>>

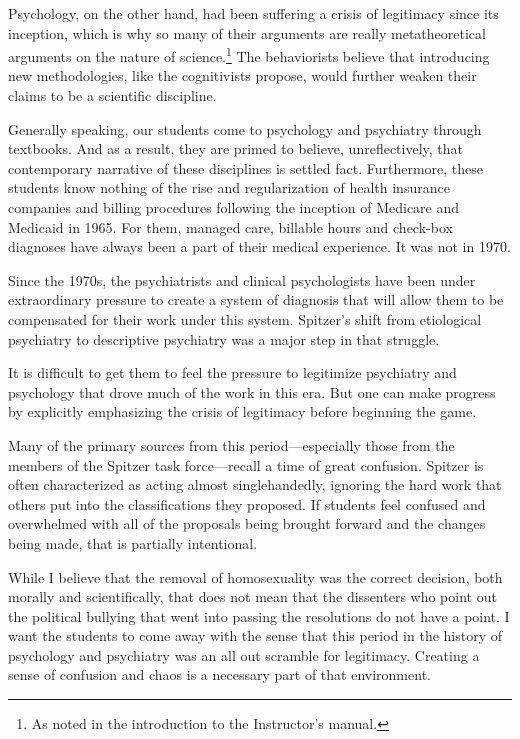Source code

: \begin{refsection}
Psychology, on the other hand, had been suffering a crisis of legitimacy since its inception, which is why so many of their arguments are really metatheoretical arguments on the nature of science.\footnote{As noted in the introduction to the Instructor's manual.} The behaviorists believe that introducing new methodologies, like the cognitivists propose, would further weaken their claims to be a scientific discipline. 

Generally speaking, our students come to psychology and psychiatry through textbooks. And as a result, they are primed to believe, unreflectively, that contemporary narrative of these disciplines is settled fact. Furthermore, these students know nothing of the rise and regularization of health insurance companies and billing procedures following the inception of Medicare and Medicaid in 1965. For them, managed care, billable hours and check-box diagnoses have always been a part of their medical experience. It was not in 1970. 

Since the 1970s, the psychiatrists and clinical psychologists have been under extraordinary pressure to create a system of diagnosis that will allow them to be compensated for their work under this system. Spitzer's shift from etiological psychiatry to descriptive psychiatry was a major step in that struggle. 

It is difficult to get them to feel the pressure to legitimize psychiatry and psychology that drove much of the work in this era. But one can make progress by explicitly emphasizing the crisis of legitimacy before beginning the game.

Many of the primary sources from this period---especially those from the members of the Spitzer task force---recall a time of great confusion. Spitzer is often characterized as acting almost singlehandedly, ignoring the hard work that others put into the classifications they proposed. If students feel confused and overwhelmed with all of the proposals being brought forward and the changes being made, that is partially intentional. 

While I believe that the removal of homosexuality was the correct decision, both morally and scientifically, that does not mean that the dissenters who point out the political bullying that went into passing the resolutions do not have a point. I want the students to come away with the sense that this period in the history of psychology and psychiatry was an all out scramble for legitimacy. Creating a sense of confusion and chaos is a necessary part of that environment.


\end{refsection}
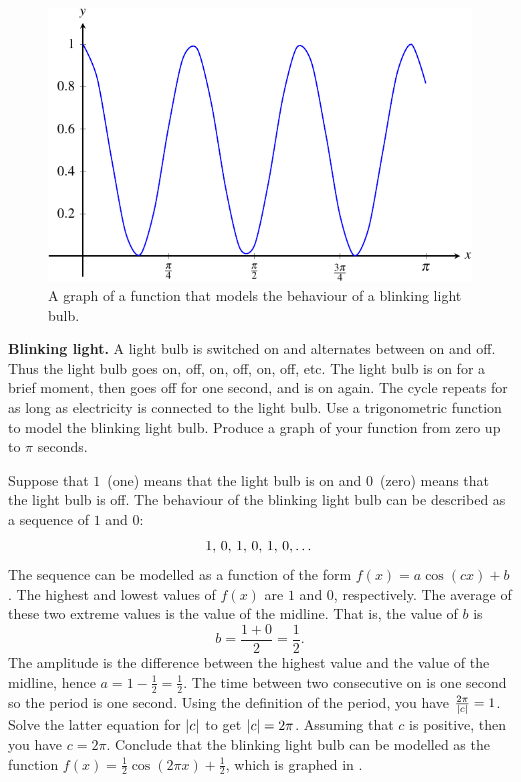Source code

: \documentclass[a4paper,oneside,12pt]{article}
\begin{document}
\begin{figure}[!htbp]
\centering
\includegraphics[scale=1.1]{image/13/blinking-light.pdf}
\caption{%
  A graph of a function that models the behaviour of a blinking light
  bulb.
}
\label{fig:trigonometric:blinking_light}
\end{figure}

\begin{example}
\textbf{Blinking light.}
A light bulb is switched on and alternates between on and off.  Thus
the light bulb goes on, off, on, off, on, off, etc.  The light bulb is
on for a brief moment, then goes off for one second, and is on again.
The cycle repeats for as long as electricity is connected to the light
bulb.  Use a trigonometric function to model the blinking light bulb.
Produce a graph of your function from zero up to $\pi$ seconds.
\end{example}

\begin{solution}
Suppose that $1$~(one) means that the light bulb is on and $0$~(zero)
means that the light bulb is off.  The behaviour of the blinking light
bulb can be described as a sequence of $1$ and $0$:
\[
{{1},\, {0}},\, {{1},\, {0}},\, {{1},\, {0}},\dots
\]
The sequence can be modelled as a function of the form
$f(x) = a \cos(cx) + b$.  The highest and lowest values of $f(x)$ are
$1$ and $0$, respectively.  The average of these two extreme values is
the value of the midline.  That is, the value of $b$ is
\[
b
=
\frac{1 + 0}{2}
=
\frac{1}{2}.
\]
The amplitude is the difference between the highest value and the
value of the midline, hence
$a = 1 - \frac{1}{2} = \frac{1}{2}$.  The time between two consecutive
on is one second so the period is one second.  Using the definition of
the period, you have
$\frac{2\pi}{\lvert c\rvert} = 1$.  Solve the latter equation for
$\lvert c\rvert$ to get $\lvert c\rvert = 2\pi$.  Assuming that
$c$ is positive, then you have $c = 2\pi$.  Conclude that the blinking
light bulb can be modelled as the function
$f(x) = \frac{1}{2} \cos(2\pi x) + \frac{1}{2}$, which is graphed in
.
\end{solution}
\end{document}
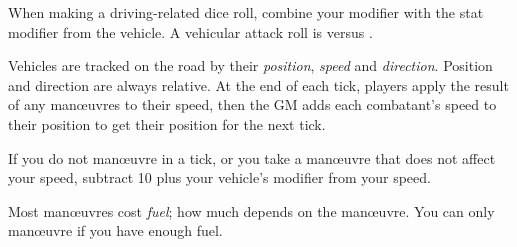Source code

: 
When making a driving-related dice roll, combine your  modifier with the stat modifier from the vehicle. A vehicular attack roll is  versus .

Vehicles are tracked on the road by their \emph{position}, \emph{speed} and \emph{direction}. Position and direction are always relative. At the end of each tick, players apply the result of any man\oe{}uvres to their speed, then the GM adds each combatant's speed to their position to get their position for the next tick.

If you do not man\oe{}uvre in a tick, or you take a man\oe{}uvre that does not affect your speed, subtract 10 plus your vehicle's  modifier from your speed.

Most man\oe{}uvres cost \emph{fuel}; how much depends on the man\oe{}uvre. You can only man\oe{}uvre if you have enough fuel.

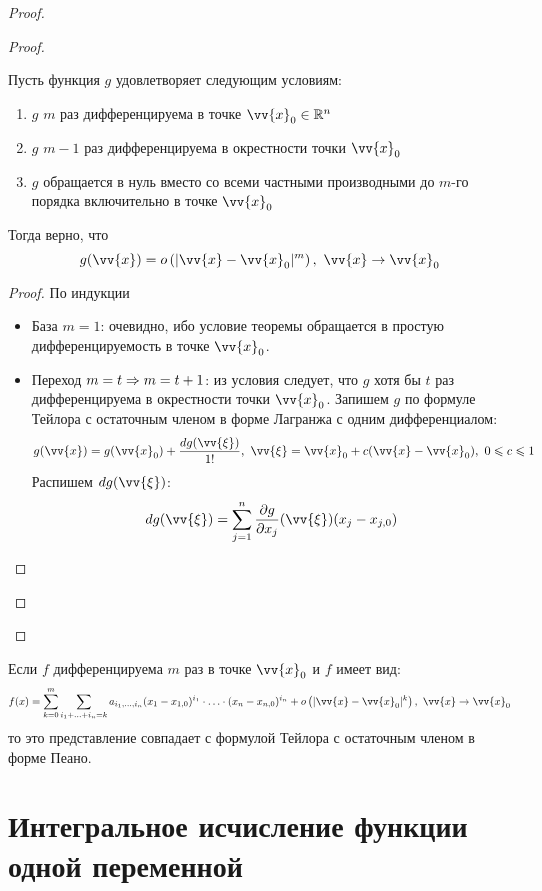 \begin{proof}
\begin{proof}
		\begin{lemma}
			Пусть функция $g$ удовлетворяет следующим условиям:
			\begin{enumerate}
				\item $g$ $m$ раз дифференцируема в точке $\vv{x}_0 \in \R^n$
				
				\item $g$ $m - 1$ раз дифференцируема в окрестности точки $\vv{x}_0$
				
				\item $g$ обращается в нуль вместо со всеми частными производными до $m$-го порядка включительно в точке $\vv{x}_0$
			\end{enumerate}
			Тогда верно, что
			\[
				g(\vv{x}) = o\left(|\vv{x} - \vv{x}_0|^m\right),\ \vv{x} \to \vv{x}_0
			\]
		\end{lemma}
	
		\begin{proof}
			По индукции
			\begin{itemize}
				\item База $m = 1$: очевидно, ибо условие теоремы обращается в простую дифференцируемость в точке $\vv{x}_0$.
				
				\item Переход $m = t \Rightarrow m = t + 1$: из условия следует, что $g$ хотя бы $t$ раз дифференцируема в окрестности точки $\vv{x}_0$. Запишем $g$ по формуле Тейлора с остаточным членом в форме Лагранжа с одним дифференциалом:
				\[
					g(\vv{x}) = g(\vv{x}_0) + \frac{dg(\vv{\xi})}{1!},\ \vv{\xi} = \vv{x}_0 + c(\vv{x} - \vv{x}_0),\ 0 \le c \le 1
				\]
				Распишем $dg(\vv{\xi})$:
				\[
					dg(\vv{\xi}) = \suml_{j = 1}^n \pd{g}{x_j} (\vv{\xi}) (x_j - x_{j, 0})
				\]
			\end{itemize}
		\end{proof}
	\end{proof}
\end{proof}

\begin{note}
	Если $f$ дифференцируема $m$ раз в точке $\vv{x}_0$ и $f$ имеет вид:
	\[
		f(x) = \suml_{k = 0}^m \suml_{i_1 + \ldots + i_n = k} a_{i_1, \ldots, i_n} (x_1 - x_{1, 0})^{i_1} \cdot \ldots \cdot (x_n - x_{n, 0})^{i_n} + o\left(|\vv{x} - \vv{x}_0|^k\right),\ \vv{x} \to \vv{x}_0
	\]
	то это представление совпадает с формулой Тейлора с остаточным членом в форме Пеано.
\end{note}

\section{Интегральное исчисление функции одной переменной}

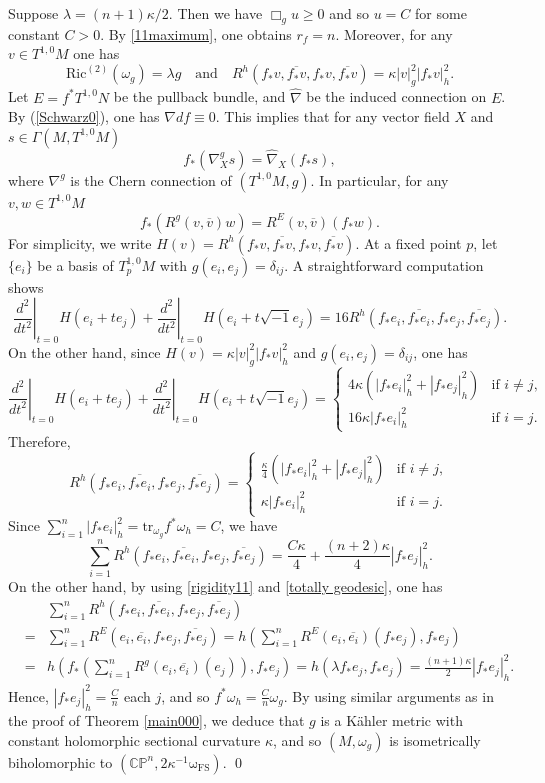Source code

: \documentclass[12pt]{amsart}
\theoremstyle{plain}
\theoremstyle{definition}
\newcommand{\sq}{\sqrt{-1}}
\renewcommand{\bar}{\overline}
\newcommand{\beq}{\begin{equation}}
\newcommand{\eeq}{\end{equation}}
\newcommand{\ee}{\end{eqnarray*}}
\newcommand{\be}{\begin{eqnarray*}}
\renewcommand{\hat}{\widehat}
\newcommand{\qtq}[1]{\quad\mbox{#1}\quad}
\renewcommand{\>}{\rightarrow}
\newcommand{\C}{{\mathbb C}}
\renewcommand{\P}{{\mathbb P}}
\newcommand{\Ric}{\mathrm{Ric}}
\newcommand{\om}{\omega}
\numberwithin{equation}{section} %
\begin{document}
Suppose $\lambda=(n+1)\kappa/2$.
Then we have $\Box_g u\ge 0$ and so $u=C$ for some constant $C>0$.
By \eqref{11maximum}, one obtains $r_f=n$.
Moreover, for any $v\in T^{1,0}M$ one has 
\beq 
\Ric^{\mathrm{(2)}}(\om_g)=\lambda g\qtq{and} R^{h}\left(f_*v,\bar {f_*v}, f_*v,\bar {f_*v}\right)= \kappa |v|^2_g |f_*v|^2_h.
\label{rigidity11}
\eeq 	
Let $E=f^*T^{1,0}N$ be the pullback bundle, and $\hat\nabla$ be the induced connection on $E$.
By (\ref{Schwarz0}),  one has  $\nabla df\equiv 0$.
This implies that for any vector field $X$ and $s\in \Gamma(M, T^{1,0}M)$ $$f_*(\nabla_X^gs)=\hat\nabla_X(f_*s),$$ 
where $\nabla^g$ is the Chern connection of $(T^{1,0}M,g)$.
In particular, for any $v,w\in T^{1,0}M$
\beq 
f_*\left( R^g(v,\bar v)w \right) =R^{E}(v,\bar v)(f_*w) .
\label{totally geodesic}
\eeq
For simplicity, we write $H(v)=R^h\left(f_*v,\bar {f_*v}, f_*v,\bar {f_*v}\right)$.
At a fixed point $p$, let $\{e_i\}$ be a basis of $T_p^{1,0}M$ with $g(e_i,e_j)=\delta_{ij}$.
A straightforward computation shows
\[ 
\left.\frac{d^2}{dt^2}\right|_{t=0} H(e_i+te_j)
+\left.\frac{d^2}{dt^2}\right|_{t=0} H\left(e_i+t\sq e_j\right)
=16R^h\left(f_*e_i,\bar{f_*e_i},f_*e_j,\bar{f_*e_j}\right).
\] 
On the other hand, since $H(v)=\kappa |v|^2_g |f_*v|^2_h$ and $g(e_i,e_j)=\delta_{ij}$, one has
\[ 
\left.\frac{d^2}{dt^2}\right|_{t=0} H(e_i+te_j)
+\left.\frac{d^2}{dt^2}\right|_{t=0} H\left(e_i+t\sq e_j\right)
=\begin{cases}
4\kappa\left(\left|f_*e_i\right|_h^2+\left|f_*e_j\right|_h^2\right)&\text{if $i\ne j$,} \\
16\kappa\left|f_*e_i\right|_h^2 &\text{if $i=j$.} 
\end{cases}
\] 
Therefore, 
\[
R^h\left(f_*e_i,\bar{f_*e_i},f_*e_j,\bar{f_*e_j}\right)=
\begin{cases}
\frac{\kappa}{4}\left(\left|f_*e_i\right|_h^2+\left|f_*e_j\right|_h^2\right) &\text{if $i\ne j$}, \\
\kappa\left|f_*e_i\right|_h^2 &\text{if $i=j$.} 
\end{cases}
\]
Since $\sum_{i=1}^n\left|f_*e_i\right|_h^2=\mathrm{tr}_{\om_g}f^*\om_h=C$, we have 
\beq 
\sum_{i=1}^n R^h\left(f_*e_i,\bar{f_*e_i},f_*e_j,\bar{f_*e_j}\right)
=\frac{C\kappa }{4}+\frac{(n+2)\kappa}{4} \left|f_*e_j\right|_h^2.
\eeq 
On the other hand,  by using \eqref{rigidity11} and \eqref{totally geodesic}, one has
\be &&
\sum_{i=1}^n R^h\left(f_*e_i,\bar{f_*e_i},f_*e_j,\bar{f_*e_j}\right)\\
&=& \sum_{i=1}^n R^E\left(e_i,\bar{e_i},f_*e_j,\bar{f_*e_j}\right)
=h\left( \sum_{i=1}^n R^E(e_i,\bar{e_i})(f_*e_j),f_*e_j\right)\\
&=& h\left(  f_*\left(\sum_{i=1}^n R^g(e_i,\bar{e_i})(e_j)\right),f_*e_j\right)
= h\left( \lambda f_*e_j ,f_*e_j\right)
= \frac{(n+1)\kappa}{2}\left|f_*e_j\right|_h^2.
\ee  
Hence, $|f_*e_j|_h^2=\frac{C}{n}$ each $j$, and so $f^*\om_h=\frac{C}{n}\om_g$. 
By using similar arguments as in the proof of Theorem \ref{main000}, we deduce that $g$ is a K\"ahler metric  with constant holomorphic sectional curvature $\kappa$,
and so $(M,\om_g)$ is isometrically biholomorphic to $\left(\C\P^n,2\kappa^{-1}\mathrm{\om_{\mathrm{FS}}}\right)$. \qed 
\end{document}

<<

If the word "mathbb" is on a line above, return that line.

TASK OUTPUT:
\newcommand{\C}{{\mathbb C}}
\renewcommand{\P}{{\mathbb P}}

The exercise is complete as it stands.